After running the project, if the pose result output by “3D Matching” is null, an error message will pop up, and the abnormal data will be saved under Project folder/data/error_data.
Generate Pseudo Colored Point Cloud Based on Z Values of the Input Point Cloud
When the output point cloud does not have the textured information, you can use the custom Python script to generate pseudo colored point cloud based on the Z values of the input point cloud for better visualization of the output.
The processing process can be summarized as follows:
Firstly, the Z values will be mapped to values between 0 to 255 to obtain the grayscale values.

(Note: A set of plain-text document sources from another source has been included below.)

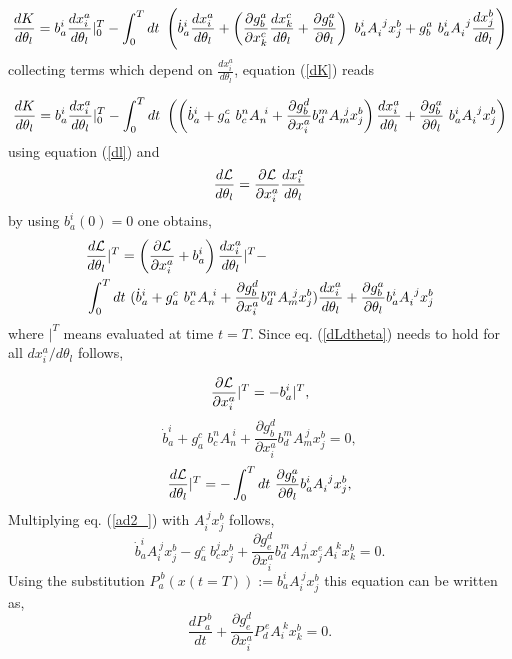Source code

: \documentclass[12pt,a4paper]{article}
\begin{document}
\begin{equation}
\label{dK}
\frac{d K }{d\theta_l} = b^i_a \frac{d x^a_i}{d\theta_l} |^T_0 - \int^T_0 dt\ \left( \dot{b}^i_a \frac{d x^a_i}{d\theta_l} + \left(\frac{\partial g^a_b}{\partial x^c_k} \frac{d x^c_k}{d\theta_l} + \frac{\partial g^a_b}{\partial \theta_l} \right) \ b^i_a A_i^{\ j} x^b_j + g^a_b \ b^i_a A_i^{\ j} \frac{d x^b_j}{d\theta_l} \right)
\end{equation} collecting terms which depend on $\frac{d x^a_i}{d\theta_l}$, equation (\ref{dK}) reads

$$
\frac{d K }{d\theta_l} = b^i_a \frac{d x^a_i}{d\theta_l} |^T_0 - \int^T_0 dt\ \left(  \left( \dot{b}^i_a  + g^c_a \ b^n_c A_n^{\ i}  + \frac{\partial g^d_b}{\partial x^a_i} b^m_d A_m^{\ j} x^b_j \right) \frac{d x^a_i}{d\theta_l} + \frac{\partial g^a_b}{\partial \theta_l}  \ b^i_a A_i^{\ j} x^b_j \right)
$$ using equation (\ref{dl}) and 
$$
\frac{d\mathcal{L}}{d\theta_l} = \frac{\partial \mathcal{L}}{\partial x^a_i} \frac{d x^a_i}{d\theta_l} 
$$by using $b^i_a(0)= 0$ one obtains,
\begin{equation}
\label{dLdtheta}
\begin{aligned}
& \frac{d\mathcal{L}}{d\theta_l}|^{T} = \left(\frac{\partial \mathcal{L}}{\partial x^a_i}  + b^i_a  \right) \frac{d x^a_i}{d\theta_l} |^T - \\
&\int^T_0 dt\ (\dot{b}^i_a  + g^c_a \ b^n_c A_n^{\ i}  + \frac{\partial g^d_b}{\partial x^a_i} b^m_d A_m^{\ j} x^b_j) \frac{d x^a_i}{d\theta_l}+ \frac{\partial g^a_b}{\partial \theta_l} b^i_a A_i^{\ j} x^b_j
\end{aligned}
\end{equation} where $|^{T}$ means evaluated at time $t=T$. Since eq. (\ref{dLdtheta}) needs to hold for all ${d x^a_i}/{d\theta_l}$ follows,

\begin{equation}
\label{ad1_}
\frac{\partial \mathcal{L}}{\partial x^a_i} |^T= -  b^i_a  |^T,
\end{equation}
\begin{equation}
\label{ad2_}
\dot{b}^i_a  + g^c_a \ b^n_c A_n^{\ i}  + \frac{\partial g^d_b}{\partial x^a_i} b^m_d A_m^{\ j} x^b_j=0, 
\end{equation}
\begin{equation}
	\label{ad3_}
	\frac{d\mathcal{L}}{d\theta_l}|^{T}  = - \int^T_0 dt\ \frac{\partial g^a_b}{\partial \theta_l} b^i_a A_i^{\ j} x^b_j, 
\end{equation}
Multiplying eq. (\ref{ad2_}) with $A_i^{\ j} x^b_j$
follows, $$\dot{b}^i_a A_i^{\ j} x^b_j - g^c_a \ b^j_c  x^b_j  + \frac{\partial g^d_e}{\partial x^a_i} b^m_d A_m^{\ j} x^e_j A_i^{\ k} x^b_k=0.$$
Using the substitution $P^{\ b}_a(x(t=T)) := b^i_a A_i^{\ j} x^b_j$
this equation can be written as, 
$$
\frac{d P^{\ b}_a}{dt} +  \frac{\partial g^d_e}{\partial x^a_i}P^{\ e}_d A_i^{\ k} x^b_k=0.
$$
\end{document}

Then OpenCV will be used to map the grayscale values to RGB values and therefore the pseudo colored point cloud can be generated.
The example program is as follows:
import math
import cv2
import numpy as np
def generate_color_point_could_by_depth(point_cloud):
x = point_cloud[:, 0]
y = point_cloud[:, 1]
z = point_cloud[:, 2]
z_min = np.min(z)
z_max = np.max(z)
if math.isclose(z_max - z_min, 0):
return np.column_stack((x, y, z, np.full(z.shape, 0xFFFFFFFF, np.uint32).view(np.float32)))
color = 255 * (z - z_min) / (z_max - z_min)
color = cv2.applyColorMap(color.astype(np.uint8), cv2.COLORMAP_JET)
color = np.squeeze(color).astype(np.uint32)
color = (0xFF000000 | (color[:, 0] << 16) | (color[:, 1] << 8) | color[:, 2]).view(np.float32)
return np.column_stack((x, y, z, color))